Por: Rodrigo Garay Ysita
La tentación por un camino alternativo a la voracidad del neoliberalismo se manifiesta entre nosotros. En la fascinación por la cultura ancestral de Oriente, con sus mandalas de colores y su matcha orgánico para adelgazar, por ejemplo, o en las pequeñas luchas de conciencia en contra de las grandes corporaciones asesinas de planetas, que pueden ser cimbradas a base de dietas veganas y un poco de sentido común.
En Bosque de niebla (2017), primer largometraje de la documentalista Mónica Álvarez Franco, la tentación encontró un camino viable: el Centro de Agroecología y Permacultura “Las Cañadas” es una cooperativa sumida en el bosque veracruzano que, desde 1996, rige el comportamiento de una pequeña comunidad, desde las materias que los niños estudian en su único salón de clases hasta la administración de las cosechas, con el rigor de la autosustentabilidad.
Los detalles de los protocolos que llevaron a las familias ligadas a la cooperativa a tener una vida naturista y 100% biodegradable están prudentemente omitidos del vistazo elíptico que Álvarez Franco presenta en el documental; más bien, la idea es perderse entre los close-ups de orugas y ciempiés que habitan uno de los ecosistemas más frágiles de nuestro país sin perder de vista lo más importante del asunto: a la gente que salva el mundo en el salón de clases y a las manos hábiles que trabajan los sembradíos.
Bosque de niebla se tambalea sobre la escasa línea que divide al acercamiento periodístico de la propaganda. Por una parte, conserva suficiente distancia como para describir la rutina de los veracruzanos y mantener el interés de la cercanía al mismo tiempo —de manera muy semejante a la que usó Arturo González Villaseñor para capturar la labor humanitaria de Las Patronas en Llévate mis amores (2014)—, pero, por otro, nunca encuentra la imagen con el impacto (o la relevancia) suficiente para justificar el ejercicio documental. En la película de González, cuando las mujeres salen de los arbustos con bolsas de plástico y rodean a La Bestia frenética que cruza la pantalla con decenas de brazos colgando para recibir sus alimentos, la fuerza de un fenómeno migratorio actual y entero adquiere peso frente al espectador; en la de Álvarez, los breves momentos de cotidianidad son sólo ilustrativos de un modo de vida que parece buscar exportación. Bosque de niebla no muestra una problemática, pero sí endulza una solución para ella.
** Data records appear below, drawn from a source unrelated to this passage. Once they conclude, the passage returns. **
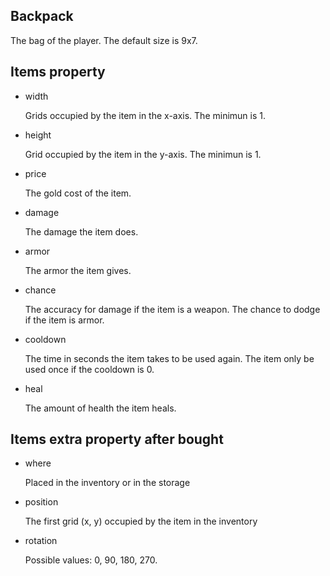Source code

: 
## Backpack

The bag of the player. The default size is 9x7.

## Items property

- width
   
   Grids occupied by the item in the x-axis. The minimun is 1.

- height
   
   Grid occupied by the item in the y-axis. The minimun is 1.

- price

   The gold cost of the item.

- damage

   The damage the item does.

- armor

   The armor the item gives.

- chance

   The accuracy for damage if the item is a weapon. The chance to dodge if the item is armor.

- cooldown

   The time in seconds the item takes to be used again. The item only be used once if the cooldown is 0.

- heal

   The amount of health the item heals.

## Items extra property after bought

- where

   Placed in the inventory or in the storage

- position

   The first grid (x, y) occupied by the item in the inventory

- rotation

   Possible values: 0, 90, 180, 270.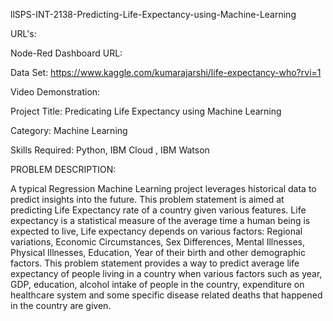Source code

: llSPS-INT-2138-Predicting-Life-Expectancy-using-Machine-Learning

URL's:
 
Node-Red Dashboard URL:

Data Set: https://www.kaggle.com/kumarajarshi/life-expectancy-who?rvi=1

Video Demonstration:

Project Title: Predicating Life Expectancy using Machine Learning

Category: Machine Learning

Skills Required: Python, IBM Cloud , IBM Watson

PROBLEM DESCRIPTION:

A typical Regression Machine Learning project leverages historical data to predict insights into the future. This problem statement is aimed at predicting Life Expectancy rate of a country given various features.
Life expectancy is a statistical measure of the average time a human being is expected to live, Life expectancy depends on various factors: Regional variations, Economic Circumstances, Sex Differences, Mental Illnesses, Physical Illnesses, Education, 
Year of their birth and other demographic factors. This problem statement provides a way to predict average life expectancy of people living in a country when various factors such as year, GDP, education,  alcohol  intake  of  people   in  the  country, expenditure on healthcare system and some specific disease related deaths that happened in the country are given.
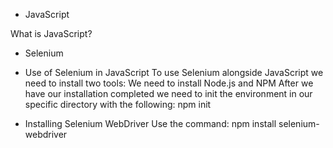 - JavaScript 

What is JavaScript?

- Selenium

- Use of Selenium in JavaScript
To use Selenium alongside JavaScript we need to install two tools:
We need to install Node.js and NPM 
After we have our installation completed we need to init the environment in our specific directory with the following:
npm init

- Installing Selenium WebDriver
Use the command: 
npm install selenium-webdriver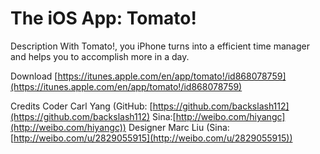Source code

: The iOS App: Tomato!
===========

Description
With Tomato!, you iPhone turns into a efficient time manager and helps you to accomplish more in a day.


Download
[https://itunes.apple.com/en/app/tomato!/id868078759](https://itunes.apple.com/en/app/tomato!/id868078759)

Credits
Coder       Carl Yang (GitHub: [https://github.com/backslash112](https://github.com/backslash112) Sina:[http://weibo.com/hiyangc](http://weibo.com/hiyangc))
Designer    Marc Liu (Sina:[http://weibo.com/u/2829055915](http://weibo.com/u/2829055915))
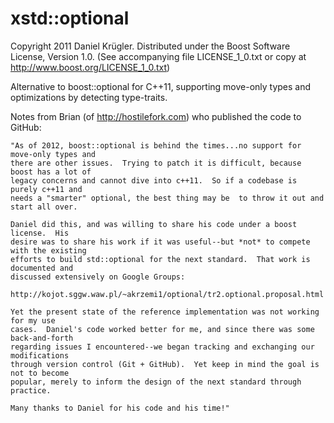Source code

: xstd::optional
=============

Copyright 2011 Daniel Kr&uuml;gler.
Distributed under the Boost Software License, Version 1.0. (See
accompanying file LICENSE_1_0.txt or copy at
http://www.boost.org/LICENSE_1_0.txt)

Alternative to boost::optional for C++11, supporting move-only types and optimizations
by detecting type-traits.

Notes from Brian (of http://hostilefork.com) who published the code to GitHub:

	"As of 2012, boost::optional is behind the times...no support for move-only types and
	there are other issues.  Trying to patch it is difficult, because boost has a lot of
	legacy concerns and cannot dive into c++11.  So if a codebase is purely c++11 and
	needs a "smarter" optional, the best thing may be  to throw it out and start all over.

    Daniel did this, and was willing to share his code under a boost license.  His
    desire was to share his work if it was useful--but *not* to compete with the existing
    efforts to build std::optional for the next standard.  That work is documented and
    discussed extensively on Google Groups:

    http://kojot.sggw.waw.pl/~akrzemi1/optional/tr2.optional.proposal.html

    Yet the present state of the reference implementation was not working for my use
    cases.  Daniel's code worked better for me, and since there was some back-and-forth
    regarding issues I encountered--we began tracking and exchanging our modifications
    through version control (Git + GitHub).  Yet keep in mind the goal is not to become
    popular, merely to inform the design of the next standard through practice.

    Many thanks to Daniel for his code and his time!"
Los rasgos publicitarios se hacen más evidentes cuando una de las estudiantes gana un protagonismo enorme a cuadro: la joven Haya Romero de Alba es la líder de su modesta pandilla, estudiante estrella y, desde luego, hija de los dueños de Las Cañadas, que a su corta edad ya tiene bien pensada la administración de la tierra que le heredarán sus padres. Es una princesa en el reino de los huertos escolares que predica los beneficios de un consumo responsable con el ejemplo constante y que, sin embargo, todavía provoca cierta preocupación en el Sr. Romero y la Sra. De Alba, quienes no tolerarían que a su pequeña se le ocurra vender los terrenos que han trabajado durante tanto tiempo.
Ahí está uno de los pocos esbozos de conflictos interesantes que contrarrestan la ausencia crítica en el filme. Perdida entre macros del rocío y de ojos de cabra, está la revaloración del ciego “amor por la tierra”, un arraigo que quizás ya no tenga sentido en las generaciones jóvenes que están más ansiosas por una carrera en la milicia o por estudiar psicología en una universidad. Bosque de niebla pone el tema sobre la mesa, pero prefiere concentrar sus esfuerzos en difundir la maravillosa utopía educativa de Las Cañadas.